According to an aspect of the present invention, there is provided an array substrate for a liquid crystal display device comprising: a substrate including a pad; A plurality of gate lines formed in a first direction of the substrate and a plurality of data lines formed in a second direction; A driving chip electrically connected to the plurality of gate lines and the plurality of data lines; And an ID mark formed on the metal layer between the pad and the driving chip.

The number of pads is one.

The metal layer may be formed of the same material as the gate line and the gate line at the same time.

The metal layer is formed of the same material as the data line and formed simultaneously with the data line.

A method of manufacturing an array substrate for a liquid crystal display device according to the present invention is a liquid crystal display device comprising a driving chip for driving a liquid crystal panel and a panel ID mark for identification of the liquid crystal panel.

Preparing a substrate having a pad; Forming a metal layer using a conductive metal material on the substrate; Forming a photoresist layer on the metal layer; Exposing and developing the photoresist layer using a mask having a transmissive portion and a blocking portion; Removing the metal layer exposed by the developed photoresist; Removing the developed photoresist to form a gate electrode and a plurality of gate wirings on the substrate and simultaneously forming a panel ID metal layer for the panel ID mark on the pad; Forming the panel ID mark on the panel ID metal layer; And sequentially forming a first insulating layer, a semiconductor layer, a source and a drain electrode, a data wiring, a second insulating layer, and a pixel electrode on the substrate on which the gate electrode, the gate wiring, and the panel ID mark are formed.

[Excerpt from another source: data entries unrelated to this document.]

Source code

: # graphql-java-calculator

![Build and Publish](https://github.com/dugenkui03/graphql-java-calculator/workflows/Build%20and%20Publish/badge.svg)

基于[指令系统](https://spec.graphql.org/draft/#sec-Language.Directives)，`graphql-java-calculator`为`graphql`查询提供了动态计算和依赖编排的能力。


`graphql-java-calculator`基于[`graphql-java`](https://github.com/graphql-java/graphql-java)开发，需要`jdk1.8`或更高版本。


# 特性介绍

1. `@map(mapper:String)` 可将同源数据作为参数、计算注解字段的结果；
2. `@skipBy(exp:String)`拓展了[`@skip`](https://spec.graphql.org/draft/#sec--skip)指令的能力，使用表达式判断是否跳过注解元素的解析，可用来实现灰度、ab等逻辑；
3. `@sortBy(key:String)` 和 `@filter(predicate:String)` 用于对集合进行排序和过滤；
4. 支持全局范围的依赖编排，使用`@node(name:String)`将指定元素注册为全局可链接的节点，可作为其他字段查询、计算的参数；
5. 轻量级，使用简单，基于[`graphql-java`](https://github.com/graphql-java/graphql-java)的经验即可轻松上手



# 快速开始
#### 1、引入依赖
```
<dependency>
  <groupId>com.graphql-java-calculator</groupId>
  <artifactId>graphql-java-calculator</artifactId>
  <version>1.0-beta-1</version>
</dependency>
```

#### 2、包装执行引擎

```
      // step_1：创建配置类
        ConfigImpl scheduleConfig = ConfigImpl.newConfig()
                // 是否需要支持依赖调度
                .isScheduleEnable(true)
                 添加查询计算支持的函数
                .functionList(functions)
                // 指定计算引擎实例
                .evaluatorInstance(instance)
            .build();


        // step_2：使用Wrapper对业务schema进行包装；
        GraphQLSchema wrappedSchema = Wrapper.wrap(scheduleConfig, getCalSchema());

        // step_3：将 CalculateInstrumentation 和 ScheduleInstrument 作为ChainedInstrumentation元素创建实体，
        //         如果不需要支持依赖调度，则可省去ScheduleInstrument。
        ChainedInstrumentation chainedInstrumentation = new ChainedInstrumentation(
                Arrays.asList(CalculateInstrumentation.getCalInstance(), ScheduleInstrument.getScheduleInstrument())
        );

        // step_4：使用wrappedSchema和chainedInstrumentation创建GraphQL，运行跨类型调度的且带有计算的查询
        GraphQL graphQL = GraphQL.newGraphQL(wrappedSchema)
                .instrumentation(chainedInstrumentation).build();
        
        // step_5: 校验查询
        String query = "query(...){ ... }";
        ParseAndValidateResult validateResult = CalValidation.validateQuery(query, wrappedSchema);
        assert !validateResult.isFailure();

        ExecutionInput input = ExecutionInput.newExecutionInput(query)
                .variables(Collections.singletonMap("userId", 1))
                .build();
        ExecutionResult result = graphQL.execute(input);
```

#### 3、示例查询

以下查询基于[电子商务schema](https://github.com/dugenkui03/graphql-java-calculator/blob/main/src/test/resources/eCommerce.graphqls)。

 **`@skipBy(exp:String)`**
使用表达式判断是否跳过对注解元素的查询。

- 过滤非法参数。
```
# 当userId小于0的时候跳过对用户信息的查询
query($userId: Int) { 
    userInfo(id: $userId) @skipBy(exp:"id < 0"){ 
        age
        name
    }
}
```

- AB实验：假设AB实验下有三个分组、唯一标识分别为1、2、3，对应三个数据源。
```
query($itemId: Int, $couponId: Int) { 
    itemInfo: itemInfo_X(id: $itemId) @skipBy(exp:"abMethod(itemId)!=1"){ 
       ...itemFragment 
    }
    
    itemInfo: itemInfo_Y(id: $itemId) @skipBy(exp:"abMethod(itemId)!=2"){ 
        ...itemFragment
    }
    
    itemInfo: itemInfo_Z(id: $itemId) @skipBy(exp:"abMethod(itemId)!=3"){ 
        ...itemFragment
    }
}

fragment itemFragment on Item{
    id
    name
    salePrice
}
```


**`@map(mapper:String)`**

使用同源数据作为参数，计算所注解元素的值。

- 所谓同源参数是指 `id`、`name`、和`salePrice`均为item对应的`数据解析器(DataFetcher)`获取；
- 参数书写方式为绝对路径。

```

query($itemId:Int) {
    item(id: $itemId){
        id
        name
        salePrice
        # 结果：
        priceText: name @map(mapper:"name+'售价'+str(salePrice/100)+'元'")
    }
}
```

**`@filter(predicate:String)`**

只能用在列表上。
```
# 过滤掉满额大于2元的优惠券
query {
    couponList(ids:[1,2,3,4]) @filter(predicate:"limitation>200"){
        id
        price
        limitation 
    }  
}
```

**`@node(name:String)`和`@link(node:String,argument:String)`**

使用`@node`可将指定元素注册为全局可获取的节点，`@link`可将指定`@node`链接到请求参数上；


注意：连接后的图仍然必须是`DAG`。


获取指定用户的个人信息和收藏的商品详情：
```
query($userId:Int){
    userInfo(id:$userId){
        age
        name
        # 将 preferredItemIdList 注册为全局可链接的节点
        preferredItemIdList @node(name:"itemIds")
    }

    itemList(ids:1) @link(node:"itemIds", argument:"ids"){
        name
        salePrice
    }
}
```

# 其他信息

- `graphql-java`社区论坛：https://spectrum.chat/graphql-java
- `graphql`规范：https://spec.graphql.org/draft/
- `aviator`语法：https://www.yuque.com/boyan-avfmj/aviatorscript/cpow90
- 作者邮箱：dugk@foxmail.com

According to another aspect of the present invention, there is provided a method of manufacturing an array substrate for a liquid crystal display device, the method including: a driving chip for driving the liquid crystal panel and a panel ID mark for identifying the liquid crystal panel;

Preparing a substrate having a pad; Forming a gate electrode and a plurality of gate wirings using a conductive metal material on the substrate; Forming a first insulating layer on the substrate on which the gate electrode and the gate wiring are formed; Forming a semiconductor layer on the gate electrode; Forming a photoresist layer on the semiconductor layer and the first insulating layer; Exposing and developing the photoresist layer using a mask having a transmissive portion and a blocking portion; Removing the metal layer exposed by the developed photoresist; Removing the developed photoresist to form a plurality of data lines with source and drain electrodes on the substrate, and simultaneously forming a panel ID metal layer for the panel ID mark on the pad; Forming the panel ID mark on the panel ID metal layer; And sequentially forming a second insulating layer and a pixel electrode on the source and drain electrodes, the data line and the substrate on which the panel ID mark is formed.

Hereinafter, exemplary embodiments of the present invention will be described with reference to the accompanying drawings.

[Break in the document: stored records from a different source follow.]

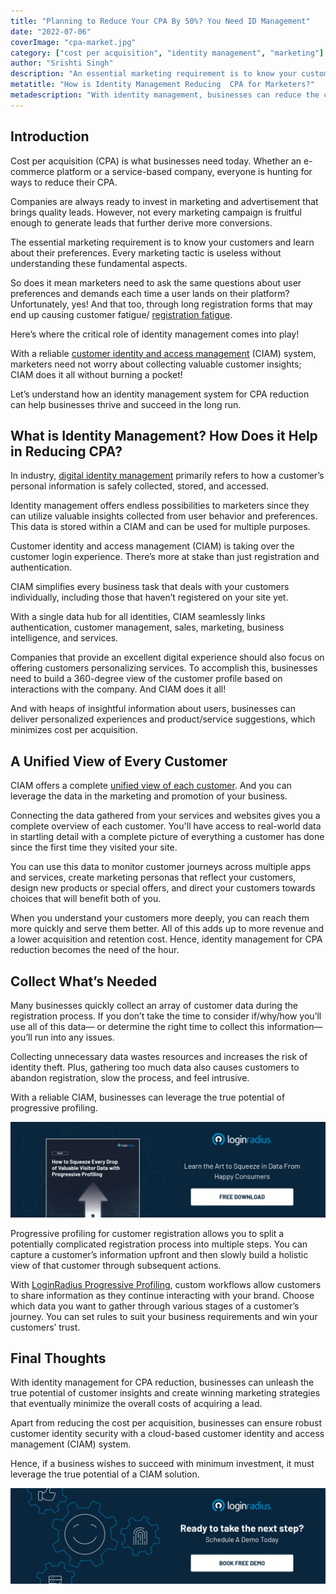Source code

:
 ```yaml
---
title: "Planning to Reduce Your CPA By 50%? You Need ID Management"
date: "2022-07-06"
coverImage: "cpa-market.jpg"
category: ["cost per acquisition", "identity management", "marketing"]
author: "Srishti Singh"
description: "An essential marketing requirement is to know your customers first and then learn about their preferences. With a reliable CIAM system, marketers need not worry about collecting valuable customer insights; CIAM does it all without burning a pocket!  Let’s understand how."
metatitle: "How is Identity Management Reducing  CPA for Marketers?"
metadescription: "With identity management, businesses can reduce the cost of acquiring a lead. Learn how identity management for CPA reduction works for your business."
---
```


## Introduction

Cost per acquisition (CPA) is what businesses need today. Whether an e-commerce platform or a service-based company, everyone is hunting for ways to reduce their CPA. 

Companies are always ready to invest in marketing and advertisement that brings quality leads. However, not every marketing campaign is fruitful enough to generate leads that further derive more conversions. 

The essential marketing requirement is to know your customers and learn about their preferences. Every marketing tactic is useless without understanding these fundamental aspects. 

So does it mean marketers need to ask the same questions about user preferences and demands each time a user lands on their platform? Unfortunately, yes! And that too, through long registration forms that may end up causing customer fatigue/ [registration fatigue](https://www.loginradius.com/blog/identity/how-ui-ux-affects-registration/). 

Here’s where the critical role of identity management comes into play! 

With a reliable [customer identity and access management](https://www.loginradius.com/blog/identity/customer-identity-and-access-management/) (CIAM) system, marketers need not worry about collecting valuable customer insights; CIAM does it all without burning a pocket!

Let’s understand how an identity management system for CPA reduction can help businesses thrive and succeed in the long run. 

## What is Identity Management? How Does it Help in Reducing CPA? 

In industry, [digital identity management](https://www.loginradius.com/blog/identity/digital-identity-management/) primarily refers to how a customer’s personal information is safely collected, stored, and accessed.

Identity management offers endless possibilities to marketers since they can utilize valuable insights collected from user behavior and preferences. This data is stored within a CIAM and can be used for multiple purposes. 

Customer identity and access management (CIAM) is taking over the customer login experience. There’s more at stake than just registration and authentication. 

CIAM simplifies every business task that deals with your customers individually, including those that haven’t registered on your site yet. 

With a single data hub for all identities, CIAM seamlessly links authentication, customer management, sales, marketing, business intelligence, and services.

Companies that provide an excellent digital experience should also focus on offering customers personalizing services. To accomplish this, businesses need to build a 360-degree view of the customer profile based on interactions with the company. And CIAM does it all!

And with heaps of insightful information about users, businesses can deliver personalized experiences and product/service suggestions, which minimizes cost per acquisition. 

## A Unified View of Every Customer 

CIAM offers a complete [unified view of each customer](https://www.loginradius.com/profile-management/). And you can leverage the data in the marketing and promotion of your business. 

Connecting the data gathered from your services and websites gives you a complete overview of each customer. You'll have access to real-world data in startling detail with a complete picture of everything a customer has done since the first time they visited your site.

You can use this data to monitor customer journeys across multiple apps and services, create marketing personas that reflect your customers, design new products or special offers, and direct your customers towards choices that will benefit both of you.

When you understand your customers more deeply, you can reach them more quickly and serve them better. All of this adds up to more revenue and a lower acquisition and retention cost. Hence, identity management for CPA reduction becomes the need of the hour. 

## Collect What’s Needed

Many businesses quickly collect an array of customer data during the registration process. If you don’t take the time to consider if/why/how you’ll use all of this data— or determine the right time to collect this information—you’ll run into any issues. 

Collecting unnecessary data wastes resources and increases the risk of identity theft. Plus, gathering too much data also causes customers to abandon registration, slow the process, and feel intrusive.

With a reliable CIAM, businesses can leverage the true potential of progressive profiling. 

[![EB-Progressive-profiling](EB-Progressive-profiling.png)](https://www.loginradius.com/resource/how-to-squeeze-every-drop-of-progressive-profiling/)

Progressive profiling for customer registration allows you to split a potentially complicated registration process into multiple steps. You can capture a customer’s information upfront and then slowly build a holistic view of that customer through subsequent actions.

With [LoginRadius Progressive Profiling](https://www.loginradius.com/progressive-profiling/), custom workflows allow customers to share information as they continue interacting with your brand. Choose which data you want to gather through various stages of a customer’s journey. You can set rules to suit your business requirements and win your customers’ trust.


## Final Thoughts 

With identity management for CPA reduction, businesses can unleash the true potential of customer insights and create winning marketing strategies that eventually minimize the overall costs of acquiring a lead. 

Apart from reducing the cost per acquisition, businesses can ensure robust customer identity security with a cloud-based customer identity and access management (CIAM) system. 

Hence, if a business wishes to succeed with minimum investment, it must leverage the true potential of a CIAM solution. 


[![book-a-demo-loginradius](../../assets/book-a-demo-loginradius.png)](https://www.loginradius.com/book-a-demo/)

3 is a plan view showing a liquid crystal panel of a small COG type according to the present invention.

The liquid crystal panel 130 according to the present invention includes an upper substrate 200, a lower substrate 100, and a liquid crystal layer (not shown) disposed between the upper and lower substrates 200 and 100. The dotted line A2 shown in the drawing shows wirings on the lower substrate 100 that are not covered by the upper substrate 200. As illustrated, a plurality of gate lines 112a formed in the first direction cross the plurality of data lines 114a formed in the second direction and vertically in the active region AR2 to define a pixel area. The thin film transistor (T in FIG. 4) is formed near the intersection point between the wiring 112a and the data wiring 114a. The thin film transistor includes a gate electrode (not shown), an active layer (not shown), a source and a drain electrode (not shown), the gate electrode is connected to the gate wiring 112a, and the source electrode is the data. It is connected to the wiring 114a.

The liquid crystal panel 130 has one pad 118, and a driving chip 140 is formed on the pad 118. Gate lines 112b and data lines 114b extending from the gate and data lines 112a and 114a in the active area AR2 are connected to the driving chip 140, respectively, and the driving chip 140 Is connected to an external printed circuit board (PCB, not shown) on which a CPU or the like is mounted.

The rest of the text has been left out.